File Creation and the PHP Subsystem
Let's explore step (3) a bit deeper. There's currently 3 general "types" of file changes/modifications we do.
- Read files, look for simple patterns via regex, modify them, and write back to the file. This is what we do for the
update js-imports
command.
- Copy in a boilerplate file, replace variables with values provided via config. This is what we do when we generate migrations, or initialize a new extension.
- Modify an existing file to add/change non-trivial code. This is what we do when automatically adding extenders to
extend.php
.
1 and 2 need no explanation, but 3 sounds pretty complex. Well, luckily for us, there's an awesome library that allows parsing PHP code into an AST, making modifications, and turning it back into PHP, with relatively minimal changes to code style. Yay!
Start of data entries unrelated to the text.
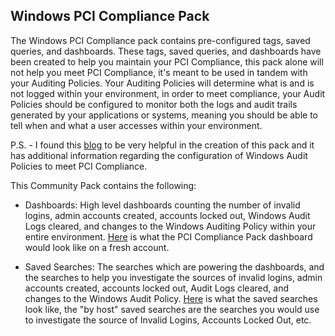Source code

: Windows PCI Compliance Pack
-----------------------------

The Windows PCI Compliance pack contains pre-configured tags, saved queries, and dashboards. These tags, saved queries, and dashboards have been created to help you maintain your PCI Compliance, this pack alone will not help you meet PCI Compliance, it's meant to be used in tandem with your Auditing Policies. Your Auditing Policies will determine what is and is not logged within your environment, in order to meet compliance, your Audit Policies should be configured to monitor both the logs and audit trails generated by your applications or systems, meaning you should be able to tell when and what a user accesses within your environment.

P.S. - I found this [blog](http://blog.jakeeliasz.com/2014/04/03/part-1-audit-trails-in-pci-dss-v3-0-logging-in-windows/ "blog") to be very helpful in the creation of this pack and it has additional information regarding the configuration of Windows Audit Policies to meet PCI Compliance.

This Community Pack contains the following:

* Dashboards: High level dashboards counting the number of invalid logins, admin accounts created, accounts locked out, Windows Audit Logs cleared, and changes to the Windows Auditing Policy within your entire environment. [Here](https://monosnap.com/file/uqRL9cXMryARSOiD103WWroLTJasHU "Here") is what the PCI Compliance Pack dashboard would look like on a fresh account.

* Saved Searches: The searches which are powering the dashboards, and the searches to help you investigate the sources of invalid logins, admin accounts created, accounts locked out, Audit Logs cleared, and changes to the Windows Audit Policy. [Here](http://take.ms/1NP9k "Here") is what the saved searches look like, the "by host" saved searches are the searches you would use to investigate the source of Invalid Logins, Accounts Locked Out, etc.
Unluckily, it's in PHP itself, so our use of it will also need to be in PHP. But the CLI itself is in JS/TS. We solve this by including a mini PHP package as a subdirectory of the CLI source code, and calling that from JS via the child_process
node library. Essentially, we call the PHP code from our JS code.
Improvement Proposal
Currently, business logic of commands (ie the part where files actually get moved around and stuff) is located directly in the commands. We try to DRY some stuff by using a custom subclass for commands, but that's a weak solutionThis is great for the alpha version, as we just write the code we need, but as I explained in the beginning, this doesn't scale well. For that reason, I think we need to separate business logic out into a new layer. For now, this layer should focus on modification types (2) and (3).
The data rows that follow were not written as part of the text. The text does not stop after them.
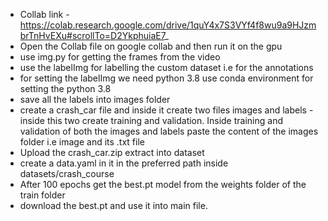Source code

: - Collab link - https://colab.research.google.com/drive/1quY4x7S3VYf4f8wu9a9HJzmbrTnHvEXu#scrollTo=D2YkphuiaE7_
- Open the Collab file on google collab and then run it on the gpu
- use img.py for getting the frames from the video
- use the labelImg for labelling the custom dataset i.e for the annotations
- for setting the labelImg we need python 3.8 use conda environment for setting the python 3.8
- save all the labels into images folder
- create a crash_car file and inside it create two files images and labels - inside this two create training and validation. Inside training and validation of both the images and labels paste the content of the images folder i.e image and its .txt file
- Upload the crash_car.zip extract into dataset
- create a data.yaml in it in the preferred path inside datasets/crash_course
- After 100 epochs get the best.pt model from the weights folder of the train folder
- download the best.pt and use it into main file.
I think a class with a fluent API would be a good candidate here:
(new GenerationTool(rootDir, currentDir)
.copyBoilerplateDirectory("extension/*", "$CWD")
.copyBoilerplateFile("extension/.github/workflows/test.yml", "$EXT/.github/workflows/test.yml")
.copyStub(Generation.Migration, "$EXT/migrations")
.copyStub(Generation.Backend.EventListener)
.addExtender(Extenders.Event.Listen)
.updateComposerJsonFieldFromInfra('scripts.*')
.updatePackageJsonFieldFromInfra('scripts.format')
.promptForMissingConfig(function (missingConfig) {
return prompts(missingConfig);
})
.execute()
$CWD is the current directory, $EXT is the extension root. We should also have a magic $BEST_DIR, which would be either the user-provided directory (if explicitly provided) or a "best practices" directory as defined in the schema (see below). For example, if you're generating an event listener and don't say where to put it, we should put it in the src/Listener
directory. This will make development easier for new devs by eliminating decision making about folder and file structure.
Generation
and Extenders
could be some form of enums, acting as identifiers for a "Schema" system. This would allow defining "schemas" for extenders and stubs. The purpose would be two-fold:
- The schemas for extenders would be populated with user-provided config, and turned into
Extender Specs
, which is how we tell the PHP system what kinds of extenders to add. This way, we could define a single schema for use in potentially many different generation commands, instead of manually assembling the extension spec directly in the command logic ewwwwww....
- We could figure out which user-provided config is needed, what types/validation it should be, and generate a list of missing config.
The part I'm least sure about is providing config values. Should we do it in each step, or all at once at the end? Or both? All at once at the end has the benefit that we can provide some values, and the generation tool will check which ones are missing. Then we can prompt for those. On the other hand, we'd need to namespace them to prevent conflicts. I think the solution here will become apparent as we try out various approaches. This is all private API for internal consumption so BC is not a concern.